As far as hardware is concerned, the backbone of the network consists of a Dell PowerConnect 5524 with battery backup, this Layer 2 switch handles most of the security enforcement. For routing we have a Juniper SRX210HE, this is in charge of providing the zone based firewall, NAT, DHCPv4, SLAAC, 6in4 tunneling and sFlow for monitoring.

An out of band switch connects IPMI, SNMP and various management interfaces together and can only be accessed physically from the rack or by administrators over VPN.

Layer 3

VLAN100 is confined to the Guest zone, it has an independent firewall and security policies from the main public network, this interface is rate limited to prevent DoS and penetration attempts from Guest to Trust via the internal data plane. Customer VLANs are a mirror image of this.

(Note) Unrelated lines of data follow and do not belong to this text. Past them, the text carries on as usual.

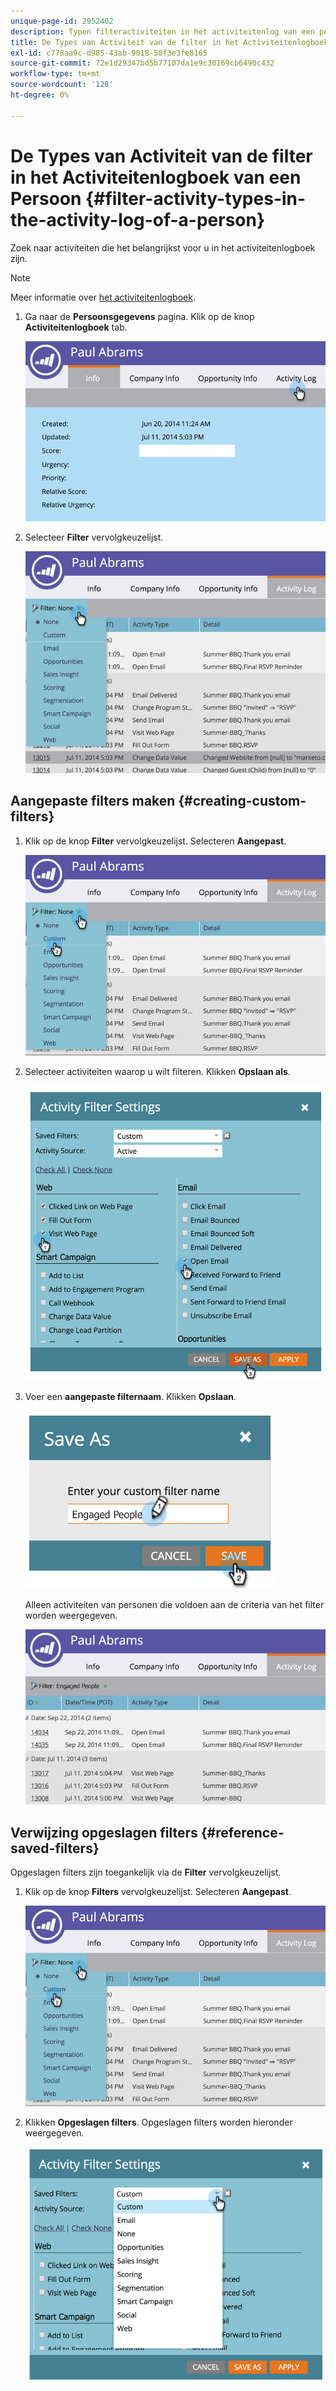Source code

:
 ```yaml
---
unique-page-id: 2952402
description: Typen filteractiviteiten in het activiteitenlog van een persoon - Marketo-documenten - Productdocumentatie
title: De Types van Activiteit van de filter in het Activiteitenlogboek van een Persoon
exl-id: c778aa9c-d985-43ab-9018-58f3e3fe8165
source-git-commit: 72e1d29347bd5b77107da1e9c30169cb6490c432
workflow-type: tm+mt
source-wordcount: '128'
ht-degree: 0%

---
```


# De Types van Activiteit van de filter in het Activiteitenlogboek van een Persoon {#filter-activity-types-in-the-activity-log-of-a-person}

Zoek naar activiteiten die het belangrijkst voor u in het activiteitenlogboek zijn.

>[!NOTE]
>
>Meer informatie over [het activiteitenlogboek](/help/marketo/product-docs/core-marketo-concepts/smart-lists-and-static-lists/managing-people-in-smart-lists/locate-the-activity-log-for-a-person.md).

1. Ga naar de **Persoonsgegevens** pagina. Klik op de knop **Activiteitenlogboek** tab.

   ![](assets/one.png)

1. Selecteer **Filter** vervolgkeuzelijst.

   ![](assets/two-3.png)

## Aangepaste filters maken {#creating-custom-filters}

1. Klik op de knop **Filter** vervolgkeuzelijst. Selecteren **Aangepast**.

   ![](assets/three-3.png)

1. Selecteer activiteiten waarop u wilt filteren. Klikken **Opslaan als**.

   ![](assets/image2015-4-27-22-3a55-3a43.png)

1. Voer een **aangepaste filternaam**. Klikken **Opslaan**.

   ![](assets/five-1.png)

   Alleen activiteiten van personen die voldoen aan de criteria van het filter worden weergegeven.

   ![](assets/six-1.png)

## Verwijzing opgeslagen filters {#reference-saved-filters}

Opgeslagen filters zijn toegankelijk via de **Filter** vervolgkeuzelijst.

1. Klik op de knop **Filters** vervolgkeuzelijst. Selecteren **Aangepast**.

   ![](assets/seven-1.png)

1. Klikken **Opgeslagen filters**. Opgeslagen filters worden hieronder weergegeven.

   ![](assets/eight.png)
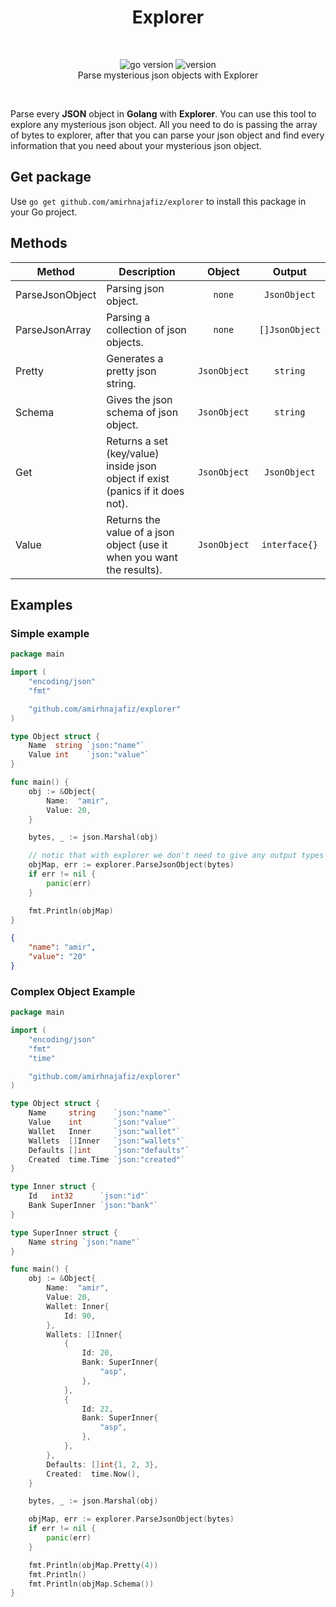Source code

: <h1 align="center">
  Explorer
</h1>

<br />

<p align="center">
    <img src="https://img.shields.io/badge/Go-1.19-00ADD8?style=for-the-badge&logo=go" alt="go version" />
    <img src="https://img.shields.io/badge/Version-0.1.0-001122?style=for-the-badge&logo=github" alt="version" /><br />
    Parse mysterious json objects with Explorer
</p>

<br />

Parse every **JSON** object in **Golang** with **Explorer**. You can use
this tool to explore any mysterious json object. All you need to do is passing
the array of bytes to explorer, after that you can parse your json object and
find every information that you need about your mysterious json object.

## Get package

Use ```go get github.com/amirhnajafiz/explorer``` to install this package 
in your Go project.

## Methods

| Method          | Description                                                                    |      Object      |       Output       |
|-----------------|--------------------------------------------------------------------------------|:----------------:|:------------------:|
| ParseJsonObject | Parsing json object.                                                           |    ```none```    |  ```JsonObject```  |
| ParseJsonArray  | Parsing a collection of json objects.                                          |    ```none```    | ```[]JsonObject``` |
| Pretty          | Generates a pretty json string.                                                | ```JsonObject``` |    ```string```    |
| Schema          | Gives the json schema of json object.                                          | ```JsonObject``` |    ```string```    |
| Get             | Returns a set (key/value) inside json object if exist (panics if it does not). | ```JsonObject``` |  ```JsonObject```  |
| Value           | Returns the value of a json object (use it when you want the results).         | ```JsonObject``` | ```interface{}```  |

## Examples

### Simple example

```go
package main

import (
	"encoding/json"
	"fmt"

	"github.com/amirhnajafiz/explorer"
)

type Object struct {
	Name  string `json:"name"`
	Value int    `json:"value"`
}

func main() {
	obj := &Object{
		Name:  "amir",
		Value: 20,
	}

	bytes, _ := json.Marshal(obj)

	// notic that with explorer we don't need to give any output types
	objMap, err := explorer.ParseJsonObject(bytes)
	if err != nil {
		panic(err)
	}

	fmt.Println(objMap)
}
```

```json
{
	"name": "amir",
	"value": "20"
}
```

### Complex Object Example

```go
package main

import (
	"encoding/json"
	"fmt"
	"time"

	"github.com/amirhnajafiz/explorer"
)

type Object struct {
	Name     string    `json:"name"`
	Value    int       `json:"value"`
	Wallet   Inner     `json:"wallet"`
	Wallets  []Inner   `json:"wallets"`
	Defaults []int     `json:"defaults"`
	Created  time.Time `json:"created"`
}

type Inner struct {
	Id   int32      `json:"id"`
	Bank SuperInner `json:"bank"`
}

type SuperInner struct {
	Name string `json:"name"`
}

func main() {
	obj := &Object{
		Name:  "amir",
		Value: 20,
		Wallet: Inner{
			Id: 90,
		},
		Wallets: []Inner{
			{
				Id: 20,
				Bank: SuperInner{
					"asp",
				},
			},
			{
				Id: 22,
				Bank: SuperInner{
					"asp",
				},
			},
		},
		Defaults: []int{1, 2, 3},
		Created:  time.Now(),
	}

	bytes, _ := json.Marshal(obj)

	objMap, err := explorer.ParseJsonObject(bytes)
	if err != nil {
		panic(err)
	}

	fmt.Println(objMap.Pretty(4))
	fmt.Println()
	fmt.Println(objMap.Schema())
}
```
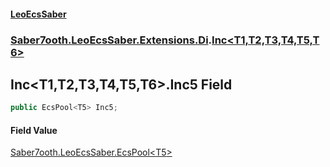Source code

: #### [LeoEcsSaber](index.md 'index')
### [Saber7ooth.LeoEcsSaber.Extensions.Di](Saber7ooth.LeoEcsSaber.Extensions.Di.md 'Saber7ooth.LeoEcsSaber.Extensions.Di').[Inc&lt;T1,T2,T3,T4,T5,T6&gt;](Inc_T1,T2,T3,T4,T5,T6_.md 'Saber7ooth.LeoEcsSaber.Extensions.Di.Inc<T1,T2,T3,T4,T5,T6>')

## Inc<T1,T2,T3,T4,T5,T6>.Inc5 Field

```csharp
public EcsPool<T5> Inc5;
```

#### Field Value
[Saber7ooth.LeoEcsSaber.EcsPool&lt;](EcsPool_T_.md 'Saber7ooth.LeoEcsSaber.EcsPool<T>')[T5](Inc_T1,T2,T3,T4,T5,T6_.md#Saber7ooth.LeoEcsSaber.Extensions.Di.Inc_T1,T2,T3,T4,T5,T6_.T5 'Saber7ooth.LeoEcsSaber.Extensions.Di.Inc<T1,T2,T3,T4,T5,T6>.T5')[&gt;](EcsPool_T_.md 'Saber7ooth.LeoEcsSaber.EcsPool<T>')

VLAN1 and 2, which is part of the Trust zone consists of a IPv4 inbound services policy and respective NAT, IPv6 uses a per server policy set. Inter-VLAN routing is provided for 1<->2 access on a case by case basis through the firewall:

from-zone untrust to-zone trust {
    policy trust-services {
        match {
            source-address any-ipv4;
            destination-address any-ipv4;
            application [ junos-http junos-https junos-sip junos-ping softether junos-ssh ];
        }
        then {
            permit;
        }
    }
    policy icmp-v6 {
        match {
            source-address any-ipv6;
            destination-address any-ipv6;
            application junos-icmp6-all;
        }
        then {
            permit;
        }
    }
    policy trust-services-2001_470_24_869_1 {
        match {
            source-address any-ipv6;
            destination-address Vincent;
            application [ junos-http junos-ssh ];
        }
        then {
            permit;
        }
    }
}

VLAN3 carries only VoIP traffic.

Lastly the usual barrage of DoS and brute force attacks from the Internet are dealt with using a screening filter. RPF is enabled on all interfaces with an exception for DHCPv4 broadcasts.

Telephony

A PBX server running FreePBX is used for routing VoIP, everything is SIP end to end until it reaches the PSTN, CoS means little to no latency and no dropped calls, I've tested this extensively on ADSL2+ and even on a problematic line voice is clear and reliable.

Customers are provided with DID(s) at a monthly rate with call excess added on, free voicemail is also available. In the next few weeks I'll write a script to pull CDR from FreePBX and automatically generate invoices, but since there will only be two users initially this is low priority. I'm also considering switching to sipXecs, but it is less supported and will need to be tested extensively.

CoS/QoS

All WAN bound traffic is classified by a rule set, based on the originating zone and type of traffic we can assign packets to an appropriate queue on the egress interface. The switch also prioritizes VLAN3's traffic to insure large LAN transactions like those created by SMB do not affect voice quality.

Remote Access and Authentication

VPN is provided using SoftEther VPN Server, the built in access lists can be assigned to RADIUS accounts allowing the single server instance to provide access to all or some networks.

We use RADIUS where possible for unified sign on, this is managed by the local Active Directory server which of course machines must join before they can access anything interesting.

Conclusion

Besides software configuration we're also moving to a much larger rack (18U -> 40U) and as such need to re-cable everything. It will be nice to have room for cable management and a rack thats properly setup to handle it.

In time I will write some tutorials on JunOS and other network technologies as I'm still learning myself.